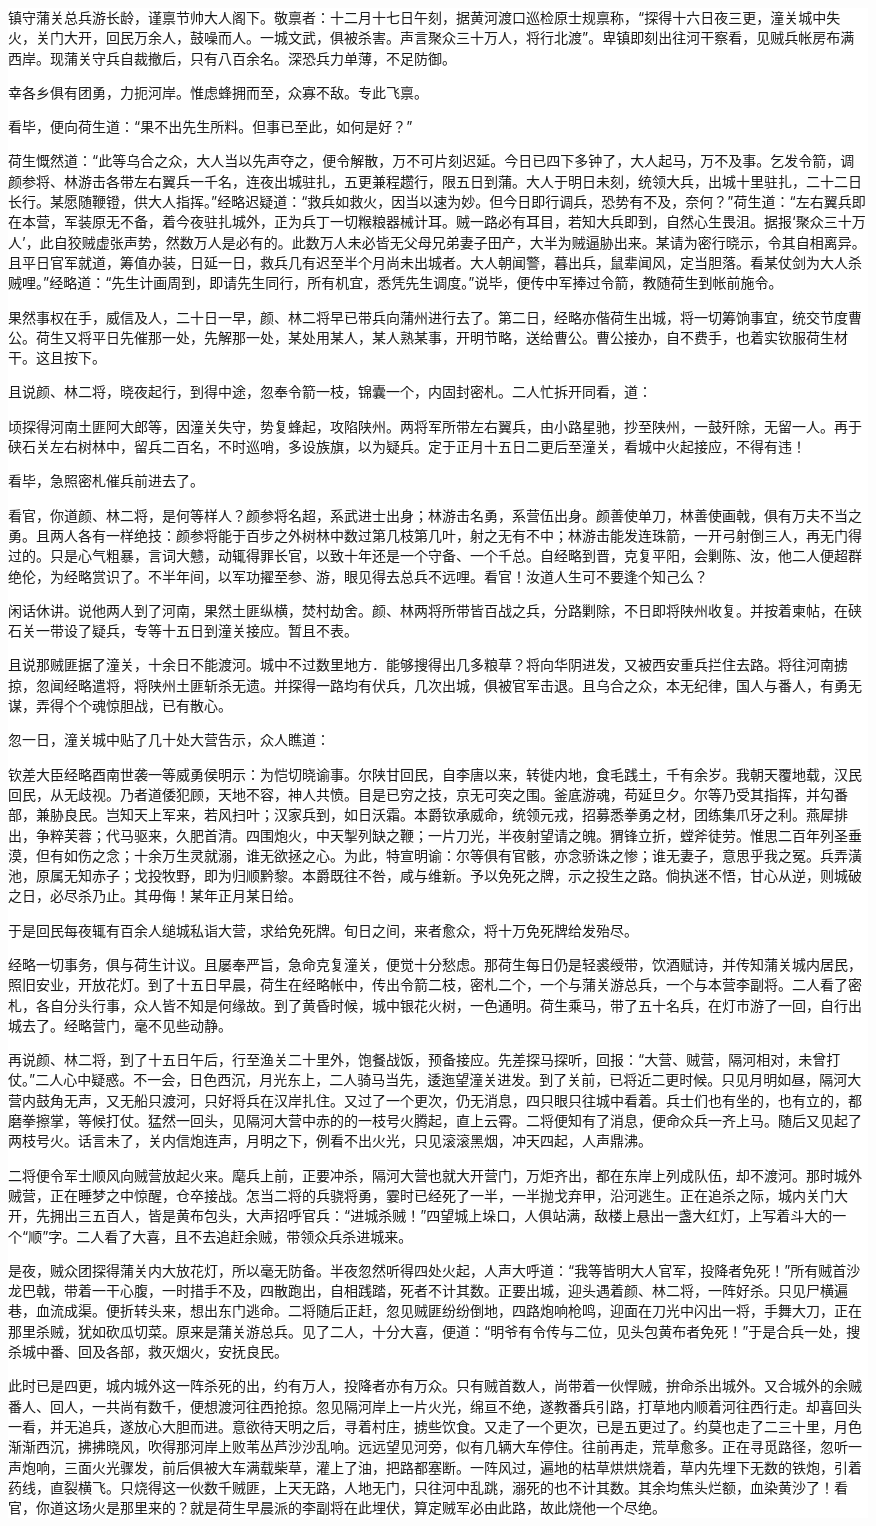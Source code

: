 镇守蒲关总兵游长龄，谨禀节帅大人阁下。敬禀者：十二月十七日午刻，据黄河渡口巡检原士规禀称，“探得十六日夜三更，潼关城中失火，关门大开，回民万余人，鼓噪而人。一城文武，俱被杀害。声言聚众三十万人，将行北渡”。卑镇即刻出往河干察看，见贼兵帐房布满西岸。现蒲关守兵自裁撤后，只有八百余名。深恐兵力单薄，不足防御。  

幸各乡俱有团勇，力扼河岸。惟虑蜂拥而至，众寡不敌。专此飞禀。  

看毕，便向荷生道：“果不出先生所料。但事已至此，如何是好？”  

荷生慨然道：“此等乌合之众，大人当以先声夺之，便令解散，万不可片刻迟延。今日已四下多钟了，大人起马，万不及事。乞发令箭，调颜参将、林游击各带左右翼兵一千名，连夜出城驻扎，五更兼程趱行，限五日到蒲。大人于明日未刻，统领大兵，出城十里驻扎，二十二日长行。某愿随鞭镫，供大人指挥。”经略迟疑道：“救兵如救火，因当以速为妙。但今日即行调兵，恐势有不及，奈何？”荷生道：“左右翼兵即在本营，军装原无不备，着今夜驻扎城外，正为兵丁一切糇粮器械计耳。贼一路必有耳目，若知大兵即到，自然心生畏沮。据报‘聚众三十万人’，此自狡贼虚张声势，然数万人是必有的。此数万人未必皆无父母兄弟妻子田产，大半为贼逼胁出来。某请为密行晓示，令其自相离异。且平日官军就道，筹值办装，日延一日，救兵几有迟至半个月尚未出城者。大人朝闻警，暮出兵，鼠辈闻风，定当胆落。看某仗剑为大人杀贼哩。”经略道：“先生计画周到，即请先生同行，所有机宜，悉凭先生调度。”说毕，便传中军捧过令箭，教随荷生到帐前施令。  

果然事权在手，威信及人，二十日一早，颜、林二将早已带兵向蒲州进行去了。第二日，经略亦偕荷生出城，将一切筹饷事宜，统交节度曹公。荷生又将平日先催那一处，先解那一处，某处用某人，某人熟某事，开明节略，送给曹公。曹公接办，自不费手，也着实钦服荷生材干。这且按下。  

且说颜、林二将，晓夜起行，到得中途，忽奉令箭一枝，锦囊一个，内固封密札。二人忙拆开同看，道：  

顷探得河南土匪阿大郎等，因潼关失守，势复蜂起，攻陷陕州。两将军所带左右翼兵，由小路星驰，抄至陕州，一鼓歼除，无留一人。再于硖石关左右树林中，留兵二百名，不时巡哨，多设族旗，以为疑兵。定于正月十五日二更后至潼关，看城中火起接应，不得有违！  

看毕，急照密札催兵前进去了。  

看官，你道颜、林二将，是何等样人？颜参将名超，系武进士出身；林游击名勇，系营伍出身。颜善使单刀，林善使画戟，俱有万夫不当之勇。且两人各有一样绝技：颜参将能于百步之外树林中数过第几枝第几叶，射之无有不中；林游击能发连珠箭，一开弓射倒三人，再无门得过的。只是心气粗暴，言词大戆，动辄得罪长官，以致十年还是一个守备、一个千总。自经略到晋，克复平阳，会剿陈、汝，他二人便超群绝伦，为经略赏识了。不半年间，以军功擢至参、游，眼见得去总兵不远哩。看官！汝道人生可不要逢个知己么？  

闲话休讲。说他两人到了河南，果然土匪纵横，焚村劫舍。颜、林两将所带皆百战之兵，分路剿除，不日即将陕州收复。并按着柬帖，在硖石关一带设了疑兵，专等十五日到潼关接应。暂且不表。  

且说那贼匪据了潼关，十余日不能渡河。城中不过数里地方．能够搜得出几多粮草？将向华阴进发，又被西安重兵拦住去路。将往河南掳掠，忽闻经略遣将，将陕州土匪斩杀无遗。并探得一路均有伏兵，几次出城，俱被官军击退。且乌合之众，本无纪律，国人与番人，有勇无谋，弄得个个魂惊胆战，已有散心。  

忽一日，潼关城中贴了几十处大营告示，众人瞧道：  

钦差大臣经略酉南世袭一等威勇侯明示：为恺切晓谕事。尔陕甘回民，自李唐以来，转徙内地，食毛践土，千有余岁。我朝天覆地载，汉民回民，从无歧视。乃者道倭犯顾，天地不容，神人共愤。目是已穷之技，京无可突之围。釜底游魂，苟延旦夕。尔等乃受其指挥，并勾番部，兼胁良民。岂知天上军来，若风扫叶；汉家兵到，如日沃霜。本爵钦承威命，统领元戎，招募悉拳勇之材，团练集爪牙之利。燕犀排出，争粹芙蓉；代马驱来，久肥首清。四围炮火，中天掣列缺之鞭；一片刀光，半夜射望请之魄。猬锋立折，螳斧徒劳。惟思二百年列圣垂漠，但有如伤之念；十余万生灵就溺，谁无欲拯之心。为此，特宣明谕：尔等俱有官骸，亦念骄诛之惨；谁无妻子，意思乎我之冤。兵弄潢池，原属无知赤子；戈投牧野，即为归顺黔黎。本爵既往不咎，咸与维新。予以免死之牌，示之投生之路。倘执迷不悟，甘心从逆，则城破之日，必尽杀乃止。其毋侮！某年正月某日给。  

于是回民每夜辄有百余人缒城私诣大营，求给免死牌。旬日之间，来者愈众，将十万免死牌给发殆尽。  

经略一切事务，俱与荷生计议。且屡奉严旨，急命克复潼关，便觉十分愁虑。那荷生每日仍是轻裘绶带，饮酒赋诗，并传知蒲关城内居民，照旧安业，开放花灯。到了十五日早晨，荷生在经略帐中，传出令箭二枝，密札二个，一个与蒲关游总兵，一个与本营李副将。二人看了密札，各自分头行事，众人皆不知是何缘故。到了黄昏时候，城中银花火树，一色通明。荷生乘马，带了五十名兵，在灯市游了一回，自行出城去了。经略营门，毫不见些动静。  

再说颜、林二将，到了十五日午后，行至渔关二十里外，饱餐战饭，预备接应。先差探马探听，回报：“大营、贼营，隔河相对，未曾打仗。”二人心中疑惑。不一会，日色西沉，月光东上，二人骑马当先，逶迤望潼关进发。到了关前，已将近二更时候。只见月明如昼，隔河大营内鼓角无声，又无船只渡河，只好将兵在汉岸扎住。又过了一个更次，仍无消息，四只眼只往城中看着。兵士们也有坐的，也有立的，都磨拳擦掌，等候打仗。猛然一回头，见隔河大营中赤的的一枝号火腾起，直上云霄。二将便知有了消息，便命众兵一齐上马。随后又见起了两枝号火。话言未了，关内信炮连声，月明之下，例看不出火光，只见滚滚黑烟，冲天四起，人声鼎沸。  

二将便令军士顺风向贼营放起火来。麾兵上前，正要冲杀，隔河大营也就大开营门，万炬齐出，都在东岸上列成队伍，却不渡河。那时城外贼营，正在睡梦之中惊醒，仓卒接战。怎当二将的兵骁将勇，霎时已经死了一半，一半抛戈弃甲，沿河逃生。正在追杀之际，城内关门大开，先拥出三五百人，皆是黄布包头，大声招呼官兵：“进城杀贼！”四望城上垛口，人俱站满，敌楼上悬出一盏大红灯，上写着斗大的一个“顺”字。二人看了大喜，且不去追赶余贼，带领众兵杀进城来。  

是夜，贼众团探得蒲关内大放花灯，所以毫无防备。半夜忽然听得四处火起，人声大呼道：“我等皆明大人官军，投降者免死！”所有贼首沙龙巴戟，带着一干心腹，一时措手不及，四散跑出，自相践踏，死者不计其数。正要出城，迎头遇着颜、林二将，一阵好杀。只见尸横遍巷，血流成渠。便折转头来，想出东门逃命。二将随后正赶，忽见贼匪纷纷倒地，四路炮响枪鸣，迎面在刀光中闪出一将，手舞大刀，正在那里杀贼，犹如砍瓜切菜。原来是蒲关游总兵。见了二人，十分大喜，便道：“明爷有令传与二位，见头包黄布者免死！”于是合兵一处，搜杀城中番、回及各部，救灭烟火，安抚良民。  

此时已是四更，城内城外这一阵杀死的出，约有万人，投降者亦有万众。只有贼首数人，尚带着一伙悍贼，拚命杀出城外。又合城外的余贼番人、回人，一共尚有数千，便想渡河往西抢掠。忽见隔河岸上一片火光，绵亘不绝，遂教番兵引路，打草地内顺着河往西行走。却喜回头一看，并无追兵，遂放心大胆而进。意欲待天明之后，寻着村庄，掳些饮食。又走了一个更次，已是五更过了。约莫也走了二三十里，月色渐渐西沉，拂拂晓风，吹得那河岸上败苇丛芦沙沙乱响。远远望见河旁，似有几辆大车停住。往前再走，荒草愈多。正在寻觅路径，忽听一声炮响，三面火光骤发，前后俱被大车满载柴草，灌上了油，把路都塞断。一阵风过，遍地的枯草烘烘烧着，草内先埋下无数的铁炮，引着药线，直裂横飞。只烧得这一伙数千贼匪，上天无路，人地无门，只往河中乱跳，溺死的也不计其数。其余均焦头烂额，血染黄沙了！看官，你道这场火是那里来的？就是荷生早晨派的李副将在此埋伏，算定贼军必由此路，故此烧他一个尽绝。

━━━━

▶ [DIRECTIONS]:
Taking the entries above, write out exactly each line from the one holding "看毕，急照密札催兵前进去了。" to the one holding "忽一日，潼关城中贴了几十处大营告示，众人瞧道：", both included, and stop there.

▶ [OUTPUT]:
看毕，急照密札催兵前进去了。  

看官，你道颜、林二将，是何等样人？颜参将名超，系武进士出身；林游击名勇，系营伍出身。颜善使单刀，林善使画戟，俱有万夫不当之勇。且两人各有一样绝技：颜参将能于百步之外树林中数过第几枝第几叶，射之无有不中；林游击能发连珠箭，一开弓射倒三人，再无门得过的。只是心气粗暴，言词大戆，动辄得罪长官，以致十年还是一个守备、一个千总。自经略到晋，克复平阳，会剿陈、汝，他二人便超群绝伦，为经略赏识了。不半年间，以军功擢至参、游，眼见得去总兵不远哩。看官！汝道人生可不要逢个知己么？  

闲话休讲。说他两人到了河南，果然土匪纵横，焚村劫舍。颜、林两将所带皆百战之兵，分路剿除，不日即将陕州收复。并按着柬帖，在硖石关一带设了疑兵，专等十五日到潼关接应。暂且不表。  

且说那贼匪据了潼关，十余日不能渡河。城中不过数里地方．能够搜得出几多粮草？将向华阴进发，又被西安重兵拦住去路。将往河南掳掠，忽闻经略遣将，将陕州土匪斩杀无遗。并探得一路均有伏兵，几次出城，俱被官军击退。且乌合之众，本无纪律，国人与番人，有勇无谋，弄得个个魂惊胆战，已有散心。  

忽一日，潼关城中贴了几十处大营告示，众人瞧道：  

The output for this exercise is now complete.